Abstract 10474: The Bet Protein Inhibitor Apabetalone Rescues Diabetes Induced Impairment of Angiogenic Response

Abstract

Introduction: Therapeutic modulation of blood vessel growth is a promising therapeutic strategy for the prevention of limb ischemia in diabetic (DM) patients with peripheral artery disease (PAD). Epigenetic changes, namely posttranslational histone modifications, participate in angiogenic response suggesting that chromatin-modifying drugs could be beneficial in this setting.

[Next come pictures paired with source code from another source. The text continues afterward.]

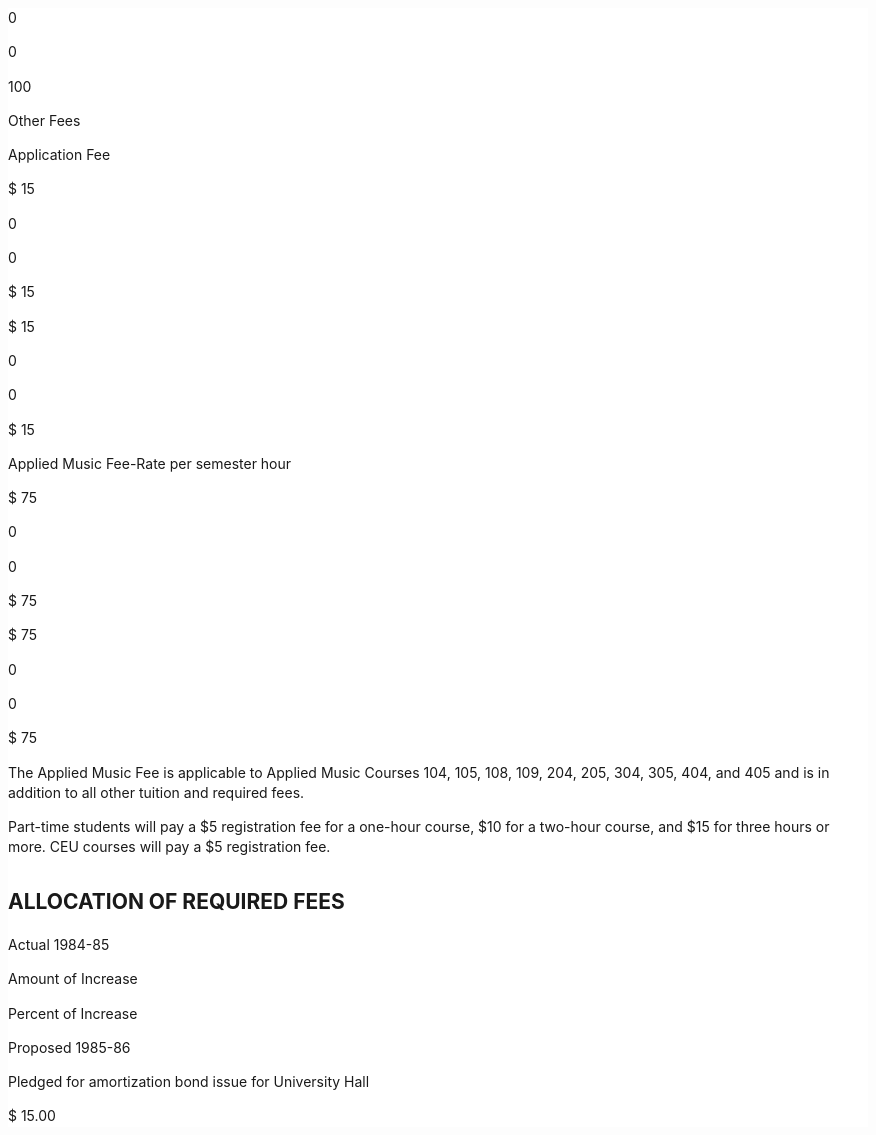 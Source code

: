 0

0

100

Other Fees

Application Fee

$ 15

0

0

$ 15

$ 15

0

0

$ 15

Applied Music Fee-Rate per semester hour

$ 75

0

0

$ 75

$ 75

0

0

$ 75

The Applied Music Fee is applicable to Applied Music Courses 104, 105, 108, 109, 204, 205, 304, 305, 404, and 405 and is in addition to all other tuition and required fees.

Part-time students will pay a $5 registration fee for a one-hour course, $10 for a two-hour course, and $15 for three hours or more. CEU courses will pay a $5 registration fee.

ALLOCATION OF REQUIRED FEES
---------------------------

Actual 1984-85

Amount of Increase

Percent of Increase

Proposed 1985-86

Pledged for amortization bond issue for University Hall

$ 15.00
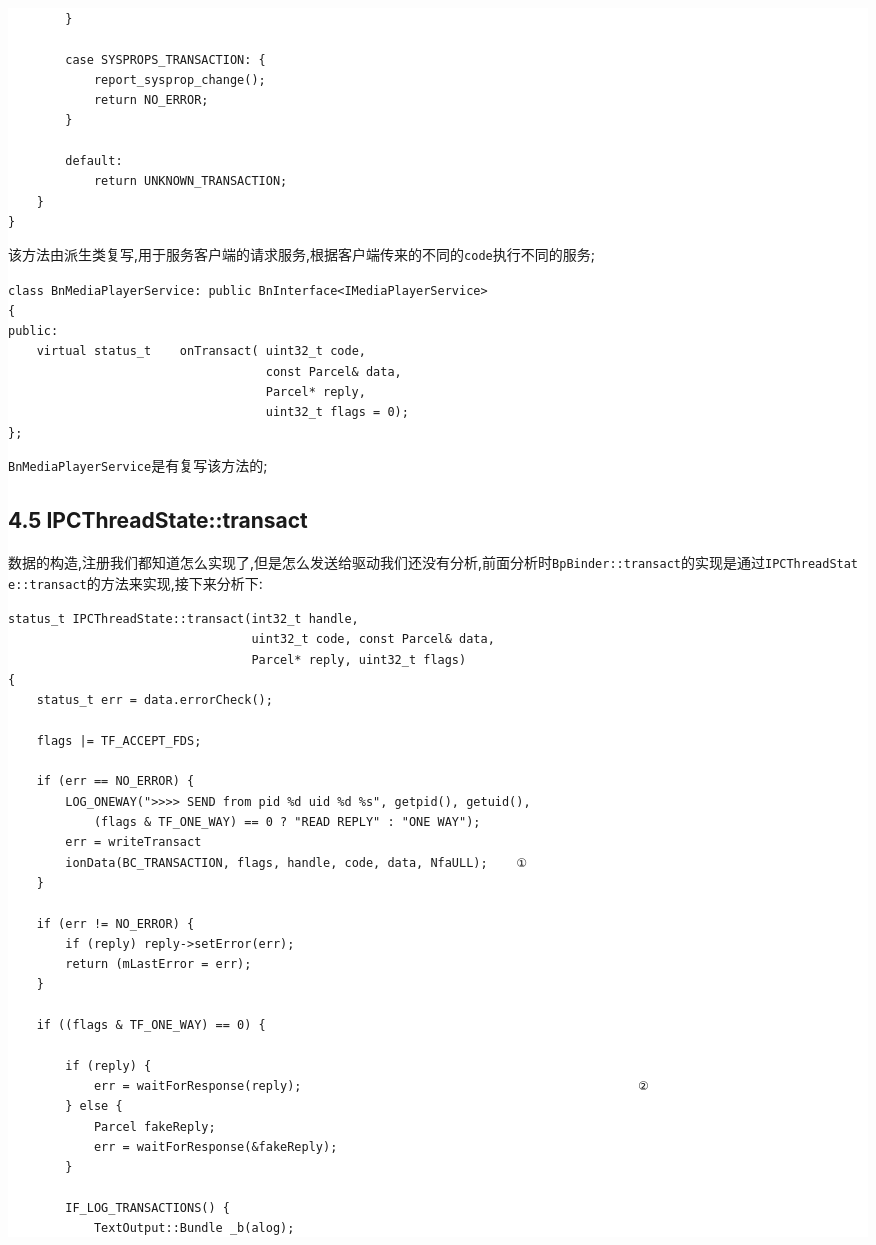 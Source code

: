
 ```
        }

        case SYSPROPS_TRANSACTION: {
            report_sysprop_change();
            return NO_ERROR;
        }

        default:
            return UNKNOWN_TRANSACTION;
    }
}
```

该方法由派生类复写,用于服务客户端的请求服务,根据客户端传来的不同的`code`执行不同的服务;  

```
class BnMediaPlayerService: public BnInterface<IMediaPlayerService>
{
public:
    virtual status_t    onTransact( uint32_t code,
                                    const Parcel& data,
                                    Parcel* reply,
                                    uint32_t flags = 0);
};
```

`BnMediaPlayerService`是有复写该方法的;  


## 4.5 IPCThreadState::transact

数据的构造,注册我们都知道怎么实现了,但是怎么发送给驱动我们还没有分析,前面分析时`BpBinder::transact`的实现是通过`IPCThreadState::transact`的方法来实现,接下来分析下:  

```
status_t IPCThreadState::transact(int32_t handle,
                                  uint32_t code, const Parcel& data,
                                  Parcel* reply, uint32_t flags)
{
    status_t err = data.errorCheck();

    flags |= TF_ACCEPT_FDS;

    if (err == NO_ERROR) {
        LOG_ONEWAY(">>>> SEND from pid %d uid %d %s", getpid(), getuid(),
            (flags & TF_ONE_WAY) == 0 ? "READ REPLY" : "ONE WAY");
        err = writeTransact
        ionData(BC_TRANSACTION, flags, handle, code, data, NfaULL);    ①
    }
    
    if (err != NO_ERROR) {
        if (reply) reply->setError(err);
        return (mLastError = err);
    }
    
    if ((flags & TF_ONE_WAY) == 0) {

        if (reply) {
            err = waitForResponse(reply);                                               ②
        } else {
            Parcel fakeReply;
            err = waitForResponse(&fakeReply);
        }
              
        IF_LOG_TRANSACTIONS() {
            TextOutput::Bundle _b(alog);
``` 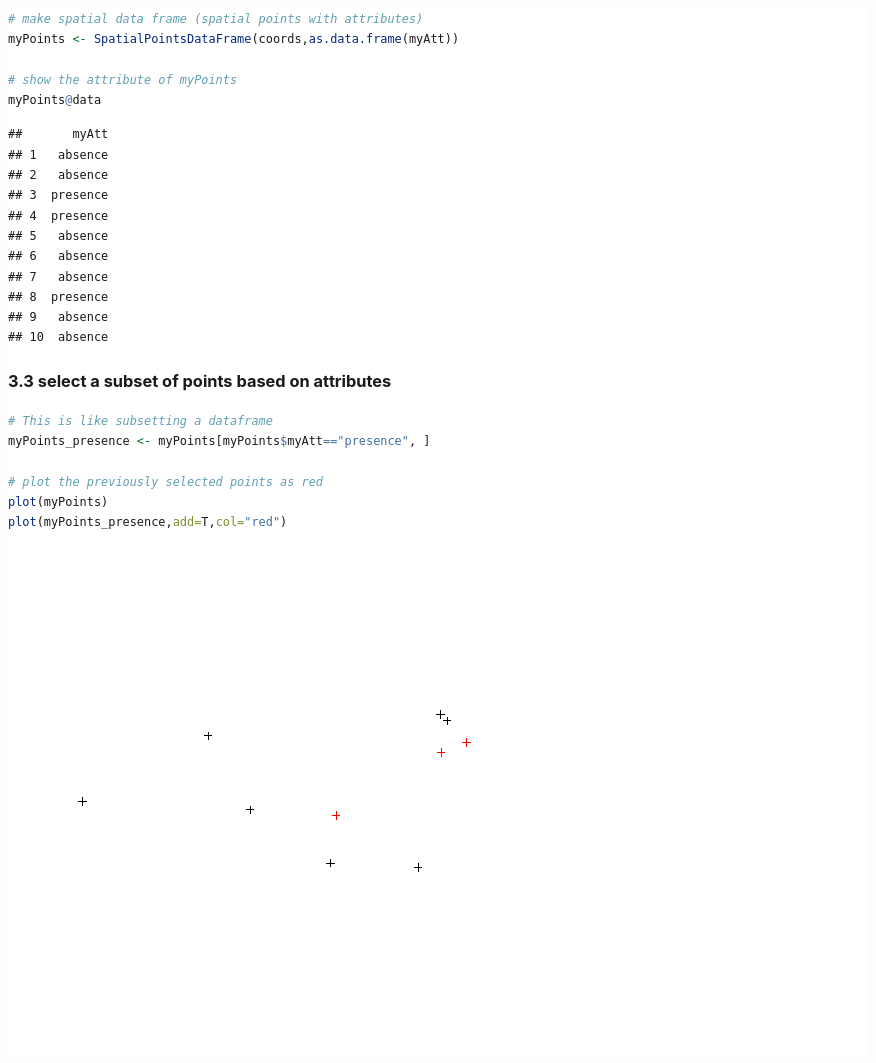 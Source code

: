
 ```r
# make spatial data frame (spatial points with attributes)
myPoints <- SpatialPointsDataFrame(coords,as.data.frame(myAtt))

# show the attribute of myPoints
myPoints@data
```

```
##       myAtt
## 1   absence
## 2   absence
## 3  presence
## 4  presence
## 5   absence
## 6   absence
## 7   absence
## 8  presence
## 9   absence
## 10  absence
```



### 3.3 select a subset of points based on attributes

```r
# This is like subsetting a dataframe
myPoints_presence <- myPoints[myPoints$myAtt=="presence", ]

# plot the previously selected points as red
plot(myPoints)
plot(myPoints_presence,add=T,col="red")
```

![plot of chunk unnamed-chunk-12](/figure/source/2015-10-25-GIS-in-R-workshop/2015-10-25-GIS-in-R-workshop/unnamed-chunk-12-1.png)
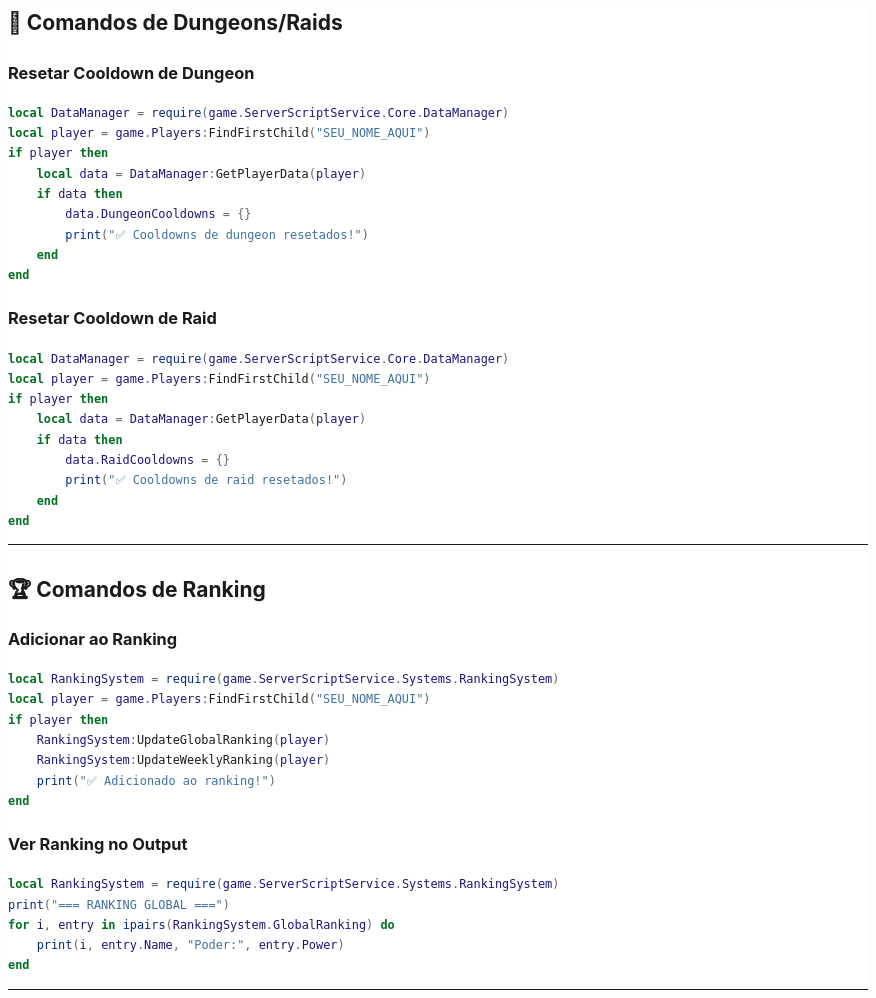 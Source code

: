 
## 🧭 Comandos de Dungeons/Raids

### Resetar Cooldown de Dungeon
```lua
local DataManager = require(game.ServerScriptService.Core.DataManager)
local player = game.Players:FindFirstChild("SEU_NOME_AQUI")
if player then
    local data = DataManager:GetPlayerData(player)
    if data then
        data.DungeonCooldowns = {}
        print("✅ Cooldowns de dungeon resetados!")
    end
end
```

### Resetar Cooldown de Raid
```lua
local DataManager = require(game.ServerScriptService.Core.DataManager)
local player = game.Players:FindFirstChild("SEU_NOME_AQUI")
if player then
    local data = DataManager:GetPlayerData(player)
    if data then
        data.RaidCooldowns = {}
        print("✅ Cooldowns de raid resetados!")
    end
end
```

---

## 🏆 Comandos de Ranking

### Adicionar ao Ranking
```lua
local RankingSystem = require(game.ServerScriptService.Systems.RankingSystem)
local player = game.Players:FindFirstChild("SEU_NOME_AQUI")
if player then
    RankingSystem:UpdateGlobalRanking(player)
    RankingSystem:UpdateWeeklyRanking(player)
    print("✅ Adicionado ao ranking!")
end
```

### Ver Ranking no Output
```lua
local RankingSystem = require(game.ServerScriptService.Systems.RankingSystem)
print("=== RANKING GLOBAL ===")
for i, entry in ipairs(RankingSystem.GlobalRanking) do
    print(i, entry.Name, "Poder:", entry.Power)
end
```

--- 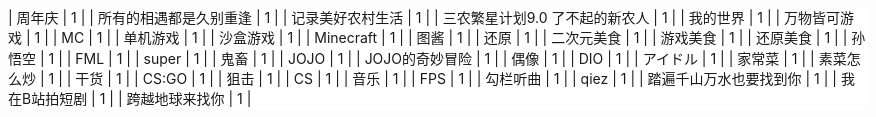 | 周年庆 | 1 |
| 所有的相遇都是久别重逢 | 1 |
| 记录美好农村生活 | 1 |
| 三农繁星计划9.0 了不起的新农人 | 1 |
| 我的世界 | 1 |
| 万物皆可游戏 | 1 |
| MC | 1 |
| 单机游戏 | 1 |
| 沙盒游戏 | 1 |
| Minecraft | 1 |
| 图酱 | 1 |
| 还原 | 1 |
| 二次元美食 | 1 |
| 游戏美食 | 1 |
| 还原美食 | 1 |
| 孙悟空 | 1 |
| FML | 1 |
| super | 1 |
| 鬼畜 | 1 |
| JOJO | 1 |
| JOJO的奇妙冒险 | 1 |
| 偶像 | 1 |
| DIO | 1 |
| アイドル | 1 |
| 家常菜 | 1 |
| 素菜怎么炒 | 1 |
| 干货 | 1 |
| CS:GO | 1 |
| 狙击 | 1 |
| CS | 1 |
| 音乐 | 1 |
| FPS | 1 |
| 勾栏听曲 | 1 |
| qiez | 1 |
| 踏遍千山万水也要找到你 | 1 |
| 我在B站拍短剧 | 1 |
| 跨越地球来找你 | 1 |
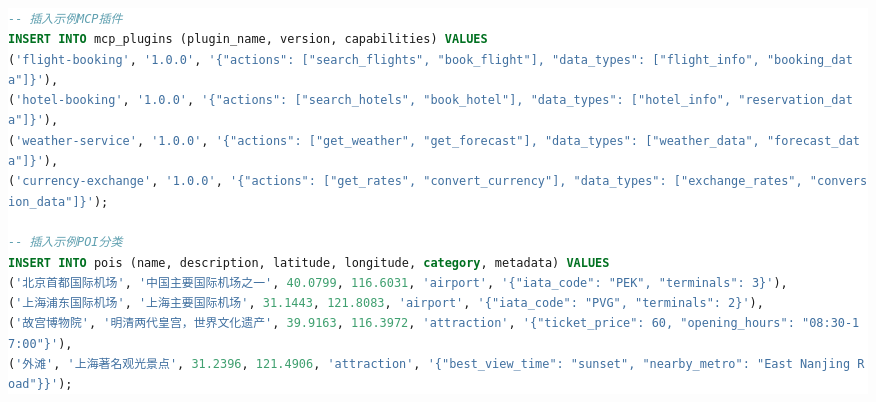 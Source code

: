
 ```sql
-- 插入示例MCP插件
INSERT INTO mcp_plugins (plugin_name, version, capabilities) VALUES
('flight-booking', '1.0.0', '{"actions": ["search_flights", "book_flight"], "data_types": ["flight_info", "booking_data"]}'),
('hotel-booking', '1.0.0', '{"actions": ["search_hotels", "book_hotel"], "data_types": ["hotel_info", "reservation_data"]}'),
('weather-service', '1.0.0', '{"actions": ["get_weather", "get_forecast"], "data_types": ["weather_data", "forecast_data"]}'),
('currency-exchange', '1.0.0', '{"actions": ["get_rates", "convert_currency"], "data_types": ["exchange_rates", "conversion_data"]}');

-- 插入示例POI分类
INSERT INTO pois (name, description, latitude, longitude, category, metadata) VALUES
('北京首都国际机场', '中国主要国际机场之一', 40.0799, 116.6031, 'airport', '{"iata_code": "PEK", "terminals": 3}'),
('上海浦东国际机场', '上海主要国际机场', 31.1443, 121.8083, 'airport', '{"iata_code": "PVG", "terminals": 2}'),
('故宫博物院', '明清两代皇宫，世界文化遗产', 39.9163, 116.3972, 'attraction', '{"ticket_price": 60, "opening_hours": "08:30-17:00"}'),
('外滩', '上海著名观光景点', 31.2396, 121.4906, 'attraction', '{"best_view_time": "sunset", "nearby_metro": "East Nanjing Road"}}');
```

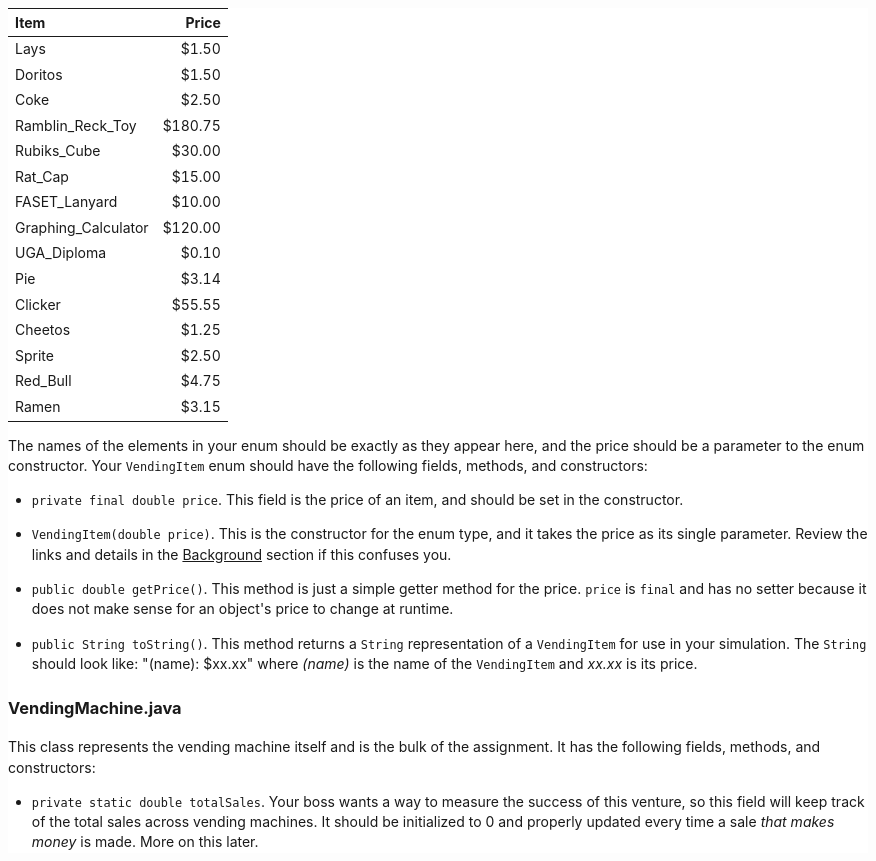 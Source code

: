 | Item               | Price     |
|:-------------------|----------:|
|Lays                |$1.50      |
|Doritos             |$1.50      |
|Coke                |$2.50      |
|Ramblin_Reck_Toy    |$180.75    |
|Rubiks_Cube         |$30.00     |
|Rat_Cap             |$15.00     |
|FASET_Lanyard       |$10.00     |
|Graphing_Calculator |$120.00    |
|UGA_Diploma         |$0.10      |
|Pie                 |$3.14      |
|Clicker             |$55.55     |
|Cheetos             |$1.25      |
|Sprite              |$2.50      |
|Red_Bull            |$4.75      |
|Ramen               |$3.15      |

The names of the elements in your enum should be exactly as they appear here, and the price should be a parameter to the enum constructor. Your `VendingItem` enum should have the following fields, methods, and constructors:

- `private final double price`. This field is the price of an item, and should be set in the constructor.

- `VendingItem(double price)`. This is the constructor for the enum type, and it takes the price as its single parameter. Review the links and details in the [Background](#background) section if this confuses you.

- `public double getPrice()`. This method is just a simple getter method for the price. `price` is `final` and has no setter because it does not make sense for an object's price to change at runtime.

- `public String toString()`. This method returns a `String` representation of a `VendingItem` for use in your simulation. The `String` should look like: "(name): $xx.xx" where *(name)* is the name of the `VendingItem` and *xx.xx* is its price.

### VendingMachine.java

This class represents the vending machine itself and is the bulk of the assignment. It has the following fields, methods, and constructors:

- `private static double totalSales`. Your boss wants a way to measure the success of this venture, so this field will keep track of the total sales across vending machines. It should be initialized to 0 and properly updated every time a sale *that makes money* is made. More on this later.
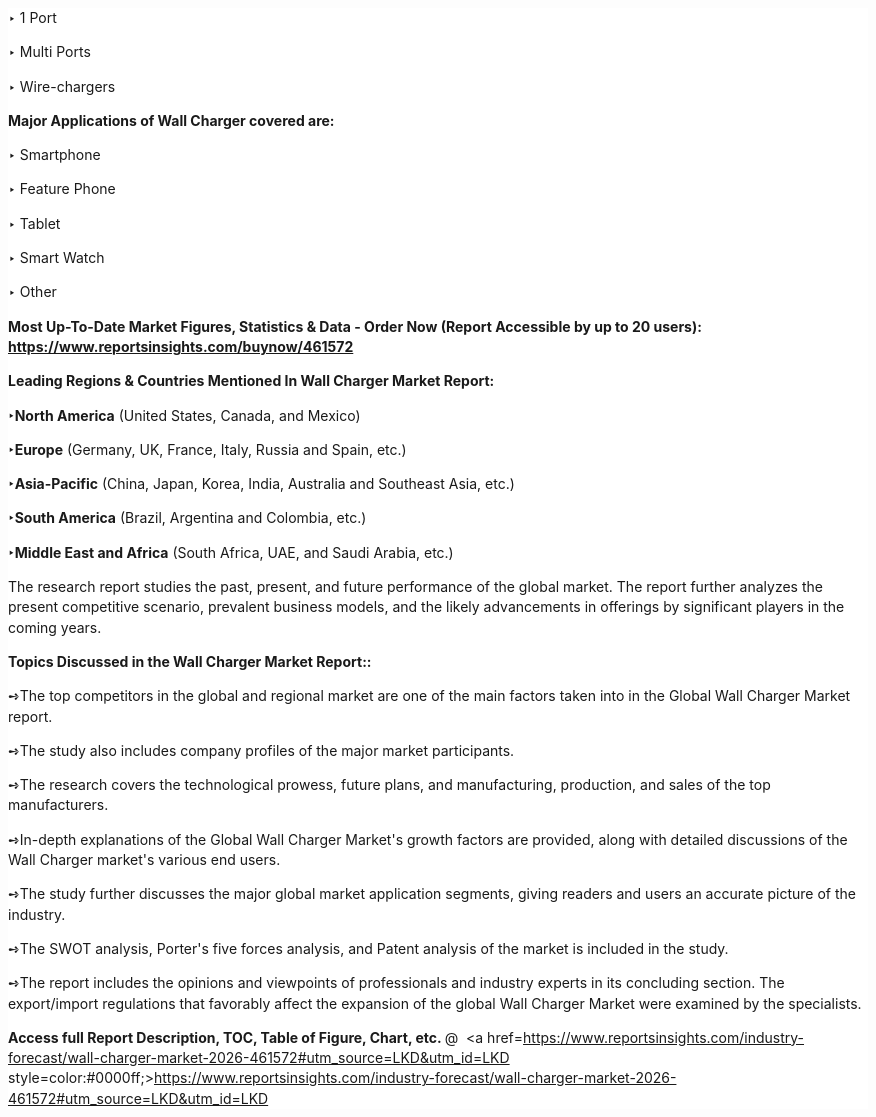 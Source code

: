 ‣ 1 Port

‣ Multi Ports

‣ Wire-chargers

<strong>Major Applications of Wall Charger covered are:</strong>

‣ Smartphone

‣ Feature Phone

‣ Tablet

‣ Smart Watch

‣ Other

<strong>Most Up-To-Date Market Figures, Statistics & Data - Order Now (Report Accessible by up to 20 users): <a href=https://www.reportsinsights.com/buynow/461572>https://www.reportsinsights.com/buynow/461572</a></strong>

<strong>Leading Regions &amp; Countries Mentioned In Wall Charger Market Report:</strong>

<strong>‣North America</strong> (United States, Canada, and Mexico)

<strong>‣Europe</strong> (Germany, UK, France, Italy, Russia and Spain, etc.)

<strong>‣Asia-Pacific</strong> (China, Japan, Korea, India, Australia and Southeast Asia, etc.)

<strong>‣South America</strong> (Brazil, Argentina and Colombia, etc.)

<strong>‣Middle East and Africa</strong> (South Africa, UAE, and Saudi Arabia, etc.)

The research report studies the past, present, and future performance of the global market. The report further analyzes the present competitive scenario, prevalent business models, and the likely advancements in offerings by significant players in the coming years.

<strong>Topics Discussed in the Wall Charger Market Report::</strong>

➺The top competitors in the global and regional market are one of the main factors taken into in the Global Wall Charger Market report.

➺The study also includes company profiles of the major market participants.

➺The research covers the technological prowess, future plans, and manufacturing, production, and sales of the top manufacturers.

➺In-depth explanations of the Global Wall Charger Market's growth factors are provided, along with detailed discussions of the Wall Charger market's various end users.

➺The study further discusses the major global market application segments, giving readers and users an accurate picture of the industry.

➺The SWOT analysis, Porter's five forces analysis, and Patent analysis of the market is included in the study.

➺The report includes the opinions and viewpoints of professionals and industry experts in its concluding section. The export/import regulations that favorably affect the expansion of the global Wall Charger Market were examined by the specialists.

<strong>Access full Report Description, TOC, Table of Figure, Chart, etc. </strong>@  <a href=https://www.reportsinsights.com/industry-forecast/wall-charger-market-2026-461572#utm_source=LKD&utm_id=LKD style=color:#0000ff;>https://www.reportsinsights.com/industry-forecast/wall-charger-market-2026-461572#utm_source=LKD&utm_id=LKD</a></font>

Apabetalone (APA), a selective inhibitor of bromodomain (BRD) and extra-terminal (BET) proteins, prevents BRD4 interactions with chromatin thus modulating transcriptional programs in different organs. Hypothesis: We sought to investigate whether APA affects angiogenic response in diabetes. Methods: Primary human aortic endothelial cells (HAECs) were exposed to normal glucose (NG, 5 mM) or high glucose (HG, 20 mM) for 48 hours in presence of RVX-208 (20μM) or vehicle (DMSO). Streptozotocin-induced diabetic mice were orally treated with APA or vehicle for 5 days. Hindlimb ischemia was induced in diabetic mice and blood flow recovery analyzed at 30 minutes, 7, & 14 days by laser Doppler imaging. Gastrocnemius muscle samples from patients with and without diabetes were employed to translate our experimental findings. Results: APA restored tube formation and migration in human endothelial aortic cells (HAECs) exposed to HG levels. Expression profiling of angiogenesis genes showed that APA prevents HG-induced upregulation of the anti-angiogenic molecule thrombospondin (THBS1). ChIP-seq and chromatin immunoprecipitation (ChIP) assays in HG-treated HAECs showed the enrichment of both BRD4 and active regulatory marks (H3K27ac) on THBS1 promoter, whereas BRD4 inhibition by APA prevented chromatin accessibility and THBS1 transcription. Mechanistically, we show that THBS1 inhibits angiogenesis by suppressing VEGFA signaling, while APA prevents these detrimental changes. In diabetic mice with hindlimb ischemia, epigenetic editing by APA restored THSB1/VEGFA axis thus improving limb vascularization and perfusion. Finally, epigenetic regulation of THSB1 by BRD4/H3K27ac was also reported in DM patients with PAD as compared to non-diabetic controls. Conclusion: Our findings set the stage for clinical trials testing APA in DM patients with PAD.